¹Fluminense Federal University, Universidade Federal Fluminense, Internal Medicine Department, Brazil
²Post graduate in Endocrinology service at Fluminense Federal University, Brazil
³Fluminense Federal University (Universidade Federal Fluminense), Head of Internal Medicine Department, Brazil

Abstract

Human immunodeficiency virus infection has posed a challenge for mankind and now this disease is more of a challenge for quality of life than for virus related mortality. This review aims to study two prevalent diseases that may affect this population by decreasing their quality of life. Bone fractures are much more common in the HIV-positive population and have many etiopathogenesis implicated. Non-alcoholic fatty liver disease is also common in HIV-positive patients and may even lead to cirrhosis and related complications. So it is important to search prevention and therapeutical options for these diseases and clarify the association of liver and bone as a multisystem disease and their inter-relations.

Keywords

HIV; Non-alcoholic fatty liver disease; Bone fractures; metabolic bone diseases

Introduction

The human immunodeficiency virus (HIV) infection is, nowadays, a chronic disease with relevants morbidity and life quality issues. In this sense, we propose a brief review about the interrelations of bone fractures, non alcoholic fatty liver disease (NAFLD) and this infection. The aim is to contribute with the care and prevention of this prevalent disease in HIV positive patients.

Materials and Methods

Papers were selected by search in Pubmed library with the terms HIV and bone fractures; non-alcoholic fatty liver disease and HIV; non-alcoholic fatty liver disease and bone fractures; liver disease and bone fractures; metabolic bone disease and liver disease. Two independent investigators carried out the search strategy. The studies were included if the papers were in English. The study quality was evaluated by its design, number of cases and controls.

Review

The human immunodeficiency virus (HIV) positive patient is considered at high risk for bone fractures and low bone mineral density.
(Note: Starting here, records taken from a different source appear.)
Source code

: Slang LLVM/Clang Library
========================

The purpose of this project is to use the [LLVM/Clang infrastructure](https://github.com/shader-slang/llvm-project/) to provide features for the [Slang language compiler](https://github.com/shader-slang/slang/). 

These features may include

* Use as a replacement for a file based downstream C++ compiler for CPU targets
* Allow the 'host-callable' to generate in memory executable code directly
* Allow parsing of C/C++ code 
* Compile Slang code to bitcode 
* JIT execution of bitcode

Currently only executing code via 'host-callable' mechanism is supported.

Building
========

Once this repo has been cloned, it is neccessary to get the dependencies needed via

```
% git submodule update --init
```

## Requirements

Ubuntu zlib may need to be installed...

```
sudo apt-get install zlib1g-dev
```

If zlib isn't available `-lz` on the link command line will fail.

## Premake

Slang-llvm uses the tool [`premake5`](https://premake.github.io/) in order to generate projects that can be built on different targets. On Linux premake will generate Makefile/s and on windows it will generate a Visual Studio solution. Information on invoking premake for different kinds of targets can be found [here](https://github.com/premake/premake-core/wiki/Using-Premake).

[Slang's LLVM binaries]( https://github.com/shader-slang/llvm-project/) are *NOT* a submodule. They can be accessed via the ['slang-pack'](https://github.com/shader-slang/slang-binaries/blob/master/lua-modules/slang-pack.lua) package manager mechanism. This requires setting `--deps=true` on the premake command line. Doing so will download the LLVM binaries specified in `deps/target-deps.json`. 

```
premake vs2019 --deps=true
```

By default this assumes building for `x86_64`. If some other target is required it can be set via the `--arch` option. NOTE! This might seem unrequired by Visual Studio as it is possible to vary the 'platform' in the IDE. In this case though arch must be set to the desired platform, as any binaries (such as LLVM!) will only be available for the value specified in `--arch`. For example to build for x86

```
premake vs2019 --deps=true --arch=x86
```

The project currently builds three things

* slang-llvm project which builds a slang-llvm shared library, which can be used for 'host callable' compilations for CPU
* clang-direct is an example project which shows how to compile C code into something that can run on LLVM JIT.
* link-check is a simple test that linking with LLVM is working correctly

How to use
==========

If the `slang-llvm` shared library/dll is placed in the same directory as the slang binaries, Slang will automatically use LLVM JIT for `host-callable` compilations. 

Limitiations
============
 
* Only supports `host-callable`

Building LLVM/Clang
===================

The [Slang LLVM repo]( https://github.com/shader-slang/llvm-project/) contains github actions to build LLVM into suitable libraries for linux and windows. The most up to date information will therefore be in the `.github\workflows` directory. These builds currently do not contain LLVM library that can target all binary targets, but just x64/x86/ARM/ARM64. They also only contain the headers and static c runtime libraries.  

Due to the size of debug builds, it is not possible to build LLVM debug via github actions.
There are several factors involved such as chronic inflammation, the virus itself and the treatment regimens [1]. The anti-retroviral regimens although they reduce chronic inflammation they do not prevent the bone loss which occurs with a reduction of 2 to 6% of bone mineral density after the beginning of the regimens [2]. Loss of mineral bone density after initiation of antiretroviral therapy (ART) occurs independently of the antiretroviral regimen [3]. Regimens including tenofovir influence bone loss more than others and it is inferred that this effect is related to renal tubular dysfunction.
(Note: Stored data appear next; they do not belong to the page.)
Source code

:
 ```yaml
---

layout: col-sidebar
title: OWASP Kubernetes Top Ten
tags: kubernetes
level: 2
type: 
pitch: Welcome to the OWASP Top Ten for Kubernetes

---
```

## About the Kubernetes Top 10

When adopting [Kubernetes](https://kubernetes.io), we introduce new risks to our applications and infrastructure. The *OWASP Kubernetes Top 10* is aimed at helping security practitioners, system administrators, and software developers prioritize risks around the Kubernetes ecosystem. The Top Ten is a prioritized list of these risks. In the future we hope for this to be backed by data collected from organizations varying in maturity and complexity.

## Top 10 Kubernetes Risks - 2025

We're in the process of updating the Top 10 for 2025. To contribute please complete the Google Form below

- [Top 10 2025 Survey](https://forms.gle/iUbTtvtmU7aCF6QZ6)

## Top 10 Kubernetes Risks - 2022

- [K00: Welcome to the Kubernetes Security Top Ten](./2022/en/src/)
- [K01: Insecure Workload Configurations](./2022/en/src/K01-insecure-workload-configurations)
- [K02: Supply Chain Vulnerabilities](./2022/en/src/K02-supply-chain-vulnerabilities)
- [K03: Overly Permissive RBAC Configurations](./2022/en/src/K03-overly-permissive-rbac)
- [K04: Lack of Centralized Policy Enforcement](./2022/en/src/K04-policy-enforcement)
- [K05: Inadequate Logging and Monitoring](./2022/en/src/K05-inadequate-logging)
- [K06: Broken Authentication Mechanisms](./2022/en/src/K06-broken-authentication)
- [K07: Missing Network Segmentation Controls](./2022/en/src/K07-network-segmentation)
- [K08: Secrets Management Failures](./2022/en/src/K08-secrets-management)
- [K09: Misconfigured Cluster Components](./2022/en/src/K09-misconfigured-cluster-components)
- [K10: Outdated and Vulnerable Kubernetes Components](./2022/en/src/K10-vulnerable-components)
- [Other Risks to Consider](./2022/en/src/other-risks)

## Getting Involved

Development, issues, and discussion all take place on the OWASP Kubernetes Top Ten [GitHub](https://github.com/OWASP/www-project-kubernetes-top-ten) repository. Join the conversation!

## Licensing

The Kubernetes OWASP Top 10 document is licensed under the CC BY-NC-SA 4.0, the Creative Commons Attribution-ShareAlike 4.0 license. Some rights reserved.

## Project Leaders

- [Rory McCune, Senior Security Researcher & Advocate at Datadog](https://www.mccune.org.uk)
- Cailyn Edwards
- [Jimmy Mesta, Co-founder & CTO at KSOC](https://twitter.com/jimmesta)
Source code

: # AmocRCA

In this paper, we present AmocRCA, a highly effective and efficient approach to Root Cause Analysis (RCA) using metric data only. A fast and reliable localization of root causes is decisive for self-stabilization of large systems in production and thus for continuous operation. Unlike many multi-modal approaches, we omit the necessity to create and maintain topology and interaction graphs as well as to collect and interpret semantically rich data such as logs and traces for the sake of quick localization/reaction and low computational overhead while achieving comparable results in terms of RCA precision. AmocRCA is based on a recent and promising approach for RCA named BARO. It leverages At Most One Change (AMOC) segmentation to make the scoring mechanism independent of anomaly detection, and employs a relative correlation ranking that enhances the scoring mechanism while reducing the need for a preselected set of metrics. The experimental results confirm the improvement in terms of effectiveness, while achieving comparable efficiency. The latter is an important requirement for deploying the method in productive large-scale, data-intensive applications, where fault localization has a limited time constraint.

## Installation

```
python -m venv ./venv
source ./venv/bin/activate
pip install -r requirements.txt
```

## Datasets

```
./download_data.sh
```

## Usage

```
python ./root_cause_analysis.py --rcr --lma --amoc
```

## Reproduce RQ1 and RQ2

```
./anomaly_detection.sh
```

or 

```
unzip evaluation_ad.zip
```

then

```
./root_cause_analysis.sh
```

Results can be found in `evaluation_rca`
The HIV positive population is at risk for liver disease, which represents 14% of all non AIDS related deaths [4,5]. The virus itself may interfere with the sterol regulatory element binding protein 1 increasing lipogenesis and peroxisome-activated receptor gama, related to insulin signaling [6]. Although the Multicenter AIDS cohort study had shown the prevalence of 13% of computed tomography defined fatty liver in HIV infected population [7], lower than in non-infected population, this population of HIV-positive patients had a number of more pronounced metabolic disorders after introduction of antiretroviral therapy, including lipodystrophy. Lipodystrophy is defined as an increase of the abdominal fat (visceral) and loss of peripheral adipose tissue. There is also a high prevalence of metabolic syndrome and deficiency of vitamin D in this population [8]. Lipoatrophy, which is the loss of peripheral adipose tissue, is partially explained and has a multifactorial etiology including ART effect on the differentiation of adipocytes, and changes in mitochondrial functions. This is associated with adverse metabolic changes and produces a pathological phenotype with elevated triglycerides, increased HOMA index and reduced HDL cholesterol. A significant number of patients treated with stavudine and zidovudine develop changes consistent with lipodystrophy. These changes are associated with metabolic disorders such as insulin resistance, dyslipidemia and hepatic steatosis or non-alcoholic fatty liver disease (NAFLD) [9]. The risk of fracture is greater when there is coinfection with hepatitis C virus than in mono infected individuals [8].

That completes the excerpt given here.